- _Exercise directions_: The sole answer should be the number of lines in the material below that hold "engine".

- _Available data_:
————————

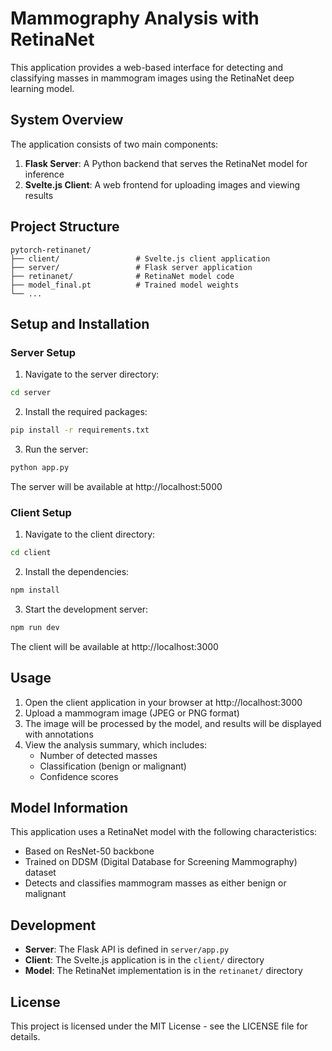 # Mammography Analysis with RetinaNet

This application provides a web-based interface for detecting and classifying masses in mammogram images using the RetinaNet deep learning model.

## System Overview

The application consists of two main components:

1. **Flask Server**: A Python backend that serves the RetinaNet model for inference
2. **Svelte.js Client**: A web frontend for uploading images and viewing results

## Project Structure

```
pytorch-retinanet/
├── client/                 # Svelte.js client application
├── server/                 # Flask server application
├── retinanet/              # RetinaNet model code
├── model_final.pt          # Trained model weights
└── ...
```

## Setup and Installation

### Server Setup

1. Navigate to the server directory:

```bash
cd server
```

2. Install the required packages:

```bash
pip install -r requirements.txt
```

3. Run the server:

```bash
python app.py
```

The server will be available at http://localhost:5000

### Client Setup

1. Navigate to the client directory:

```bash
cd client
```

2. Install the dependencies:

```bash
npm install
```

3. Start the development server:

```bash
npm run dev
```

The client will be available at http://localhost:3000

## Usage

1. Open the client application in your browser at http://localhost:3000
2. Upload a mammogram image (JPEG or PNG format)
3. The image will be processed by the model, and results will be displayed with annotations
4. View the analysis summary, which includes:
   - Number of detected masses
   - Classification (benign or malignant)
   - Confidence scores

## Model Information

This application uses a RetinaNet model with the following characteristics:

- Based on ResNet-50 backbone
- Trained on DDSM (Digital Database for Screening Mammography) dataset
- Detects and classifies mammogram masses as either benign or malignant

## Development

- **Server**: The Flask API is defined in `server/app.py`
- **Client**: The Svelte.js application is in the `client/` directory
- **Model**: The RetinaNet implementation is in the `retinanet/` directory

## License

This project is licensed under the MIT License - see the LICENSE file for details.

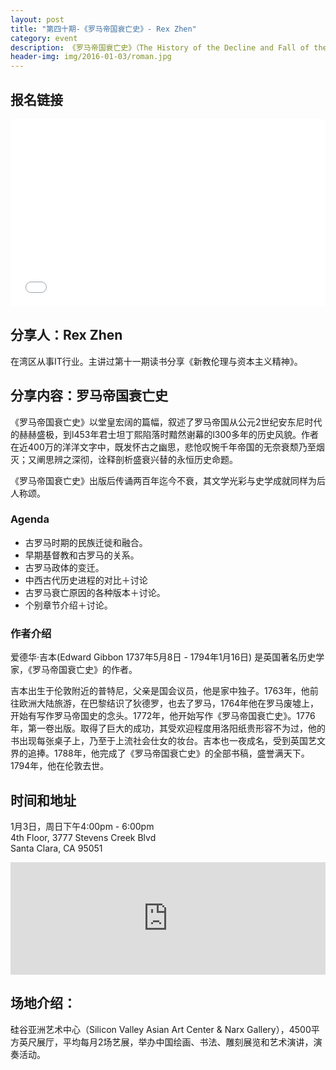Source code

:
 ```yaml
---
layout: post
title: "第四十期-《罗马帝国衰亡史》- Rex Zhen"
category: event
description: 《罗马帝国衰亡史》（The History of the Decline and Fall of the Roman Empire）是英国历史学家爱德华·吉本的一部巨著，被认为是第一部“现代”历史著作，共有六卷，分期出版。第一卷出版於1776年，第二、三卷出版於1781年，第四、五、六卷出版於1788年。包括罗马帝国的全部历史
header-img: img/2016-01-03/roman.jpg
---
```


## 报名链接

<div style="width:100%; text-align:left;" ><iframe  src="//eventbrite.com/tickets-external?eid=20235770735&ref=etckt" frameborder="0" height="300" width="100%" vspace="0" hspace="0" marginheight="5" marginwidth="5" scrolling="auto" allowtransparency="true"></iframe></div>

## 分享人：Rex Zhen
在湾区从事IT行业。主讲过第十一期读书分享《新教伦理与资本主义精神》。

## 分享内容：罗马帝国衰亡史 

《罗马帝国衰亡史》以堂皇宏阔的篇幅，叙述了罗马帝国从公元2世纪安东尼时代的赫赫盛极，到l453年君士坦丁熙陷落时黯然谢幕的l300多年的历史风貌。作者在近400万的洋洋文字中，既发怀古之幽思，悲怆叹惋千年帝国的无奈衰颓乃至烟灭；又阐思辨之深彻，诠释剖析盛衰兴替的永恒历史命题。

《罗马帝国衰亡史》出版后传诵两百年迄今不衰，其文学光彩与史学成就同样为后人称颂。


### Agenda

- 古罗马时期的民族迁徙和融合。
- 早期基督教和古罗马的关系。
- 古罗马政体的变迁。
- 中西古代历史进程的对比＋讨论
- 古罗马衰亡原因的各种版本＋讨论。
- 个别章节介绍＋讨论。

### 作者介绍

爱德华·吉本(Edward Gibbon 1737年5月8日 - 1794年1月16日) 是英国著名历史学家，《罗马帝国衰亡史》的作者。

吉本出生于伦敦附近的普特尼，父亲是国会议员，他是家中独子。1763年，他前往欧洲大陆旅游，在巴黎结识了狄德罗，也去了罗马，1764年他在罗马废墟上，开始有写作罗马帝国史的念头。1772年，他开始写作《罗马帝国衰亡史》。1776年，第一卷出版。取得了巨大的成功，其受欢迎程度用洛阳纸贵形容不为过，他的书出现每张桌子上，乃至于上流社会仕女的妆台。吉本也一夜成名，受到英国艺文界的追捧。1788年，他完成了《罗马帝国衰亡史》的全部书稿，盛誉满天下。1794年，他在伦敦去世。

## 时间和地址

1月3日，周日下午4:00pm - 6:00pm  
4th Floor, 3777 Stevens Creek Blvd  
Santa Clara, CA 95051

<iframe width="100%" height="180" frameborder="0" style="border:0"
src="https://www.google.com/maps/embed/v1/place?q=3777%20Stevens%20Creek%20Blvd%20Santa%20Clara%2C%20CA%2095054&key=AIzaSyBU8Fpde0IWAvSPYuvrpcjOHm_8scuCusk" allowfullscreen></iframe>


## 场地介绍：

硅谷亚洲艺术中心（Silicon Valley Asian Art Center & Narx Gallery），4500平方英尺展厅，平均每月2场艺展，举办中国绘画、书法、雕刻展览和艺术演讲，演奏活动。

————————

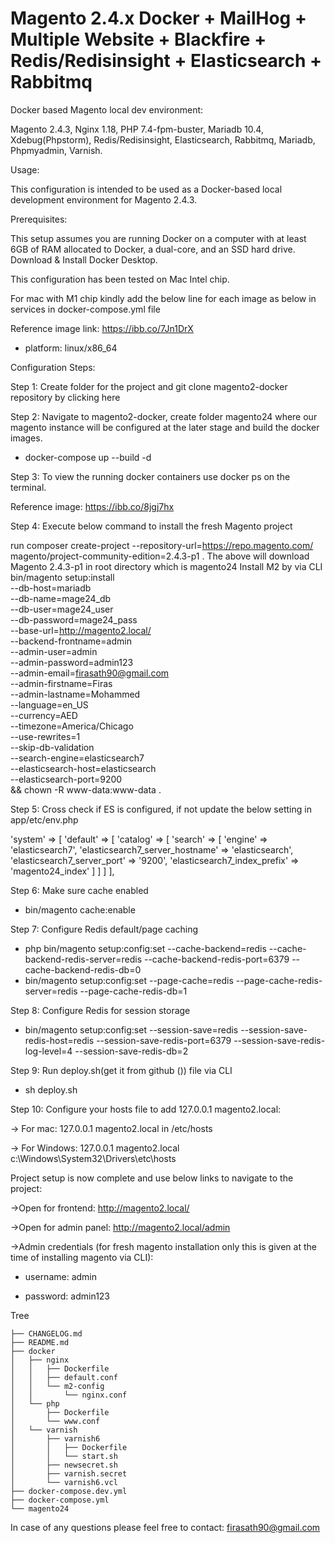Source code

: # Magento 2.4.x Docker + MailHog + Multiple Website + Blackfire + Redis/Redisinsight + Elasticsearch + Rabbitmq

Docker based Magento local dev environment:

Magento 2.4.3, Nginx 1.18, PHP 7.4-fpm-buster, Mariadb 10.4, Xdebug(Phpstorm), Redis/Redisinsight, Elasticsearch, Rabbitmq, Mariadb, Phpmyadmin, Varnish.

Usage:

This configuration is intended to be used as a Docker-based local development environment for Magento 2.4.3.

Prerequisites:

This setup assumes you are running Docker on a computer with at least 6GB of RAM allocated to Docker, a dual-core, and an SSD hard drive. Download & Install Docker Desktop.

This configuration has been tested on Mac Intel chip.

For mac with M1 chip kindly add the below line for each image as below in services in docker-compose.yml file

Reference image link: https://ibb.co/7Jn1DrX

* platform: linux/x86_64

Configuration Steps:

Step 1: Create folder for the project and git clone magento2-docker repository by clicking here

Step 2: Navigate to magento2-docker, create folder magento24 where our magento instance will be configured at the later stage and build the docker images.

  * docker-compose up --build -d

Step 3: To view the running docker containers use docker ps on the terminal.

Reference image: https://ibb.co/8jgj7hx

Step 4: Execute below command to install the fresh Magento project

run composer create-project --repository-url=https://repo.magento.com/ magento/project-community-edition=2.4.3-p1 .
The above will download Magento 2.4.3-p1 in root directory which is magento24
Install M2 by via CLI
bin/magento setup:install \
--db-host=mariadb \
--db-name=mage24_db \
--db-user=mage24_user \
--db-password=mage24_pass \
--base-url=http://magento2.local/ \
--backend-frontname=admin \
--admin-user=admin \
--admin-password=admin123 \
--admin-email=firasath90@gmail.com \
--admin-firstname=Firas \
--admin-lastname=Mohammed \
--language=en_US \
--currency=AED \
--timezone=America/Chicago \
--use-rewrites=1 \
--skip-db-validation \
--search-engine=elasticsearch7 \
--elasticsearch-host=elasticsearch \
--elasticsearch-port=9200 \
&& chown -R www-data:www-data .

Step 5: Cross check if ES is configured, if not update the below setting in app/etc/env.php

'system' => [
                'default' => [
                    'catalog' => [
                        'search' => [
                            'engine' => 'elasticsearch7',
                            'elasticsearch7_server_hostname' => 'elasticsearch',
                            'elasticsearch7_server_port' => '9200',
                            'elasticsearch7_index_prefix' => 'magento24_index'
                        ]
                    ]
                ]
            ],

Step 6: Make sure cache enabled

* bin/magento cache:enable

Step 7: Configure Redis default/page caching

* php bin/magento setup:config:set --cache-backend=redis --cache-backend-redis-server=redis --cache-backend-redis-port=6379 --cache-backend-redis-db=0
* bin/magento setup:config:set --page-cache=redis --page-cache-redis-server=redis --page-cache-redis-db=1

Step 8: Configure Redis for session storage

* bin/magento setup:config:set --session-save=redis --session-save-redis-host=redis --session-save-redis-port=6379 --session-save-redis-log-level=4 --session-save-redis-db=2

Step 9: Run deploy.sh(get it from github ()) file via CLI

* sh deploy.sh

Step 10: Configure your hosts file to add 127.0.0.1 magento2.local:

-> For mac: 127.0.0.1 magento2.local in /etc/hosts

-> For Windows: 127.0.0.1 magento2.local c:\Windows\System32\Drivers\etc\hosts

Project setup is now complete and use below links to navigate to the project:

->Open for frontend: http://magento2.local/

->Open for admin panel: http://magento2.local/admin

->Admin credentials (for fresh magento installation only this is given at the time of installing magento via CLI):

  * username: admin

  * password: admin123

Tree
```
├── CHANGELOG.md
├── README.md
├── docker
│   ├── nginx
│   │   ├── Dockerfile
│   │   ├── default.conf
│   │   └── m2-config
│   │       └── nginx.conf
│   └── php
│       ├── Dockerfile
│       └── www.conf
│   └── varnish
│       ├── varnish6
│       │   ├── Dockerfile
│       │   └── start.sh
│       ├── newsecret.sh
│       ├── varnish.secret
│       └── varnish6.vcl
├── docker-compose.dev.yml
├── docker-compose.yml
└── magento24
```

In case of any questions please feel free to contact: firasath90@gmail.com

————————

- _Answer space_: 2